I have built a small guitar amplifer that feeds a 8 ohm speaker, and am now fine tuning the output to my needs. Can anyone tell me how I might be able to filter out 800 Hz completely? I've plugged a equalizer pedal into the amp and layed with it until I narrowed it down to this frequency.

The amp sounds great with this frequency filtered out, but not so hot with it in.

I've tried the Twin T design on the following page:
**broken link removed**

I used value of 1.8K for R and .1uF for C which, according to the calculations should have been a good starting point, but the output was too low, and very distorted. I'm not sure if this has anything to do with what is going on, but the amplifier uses BTL configuration, therefor the outputs are floating with respect to ground.

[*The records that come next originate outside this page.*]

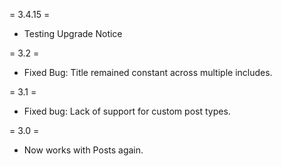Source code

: = 3.4.15 =
* Testing Upgrade Notice 

= 3.2 =
* Fixed Bug: Title remained constant across multiple includes.

= 3.1 =
* Fixed bug: Lack of support for custom post types.

= 3.0 =
* Now works with Posts again.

Thanks in advance for any and all helpful suggestions.
 
My understanding of simple filters is that they attenuate to some degree but do not block completely. You might need several stages.
 
The twin-t notch by itself has very low Q, which means the notch is very broad. You can improve it dramatically with bootstrapping (feedback). See this app note. I wouldn't use such large resistor values (and small caps). I would use R=20k and C=10nF. Make the pot 10k. You don't have to use the op amps shown. I would use something like LM324 (a quad op amp), and add another voltage follower (output tied back to inverting input, as in the other two in the schematic) in front of the twin-t. You still have one more op amp, which you need to tie as a voltage follower and ground the non-inverting input to prevent it from possibly upsetting the internal biasing of the other three. You will have to tell us what power supply(s) you have available, and what the DC level of your input is. Below are simulations of the circuit with the parts I recommended. The three traces are for the pot at the bottom of its range (yellow, no feedback), at 80% rotation, and at 99% rotation. The circuit doesn't work well at 100% rotation because of the op amps' low bandwidth, so you might want to add 100 ohms in series with the top end of the potentiometer. You might also want to add a resistor in series with the grounded leg of the pot to limit the range.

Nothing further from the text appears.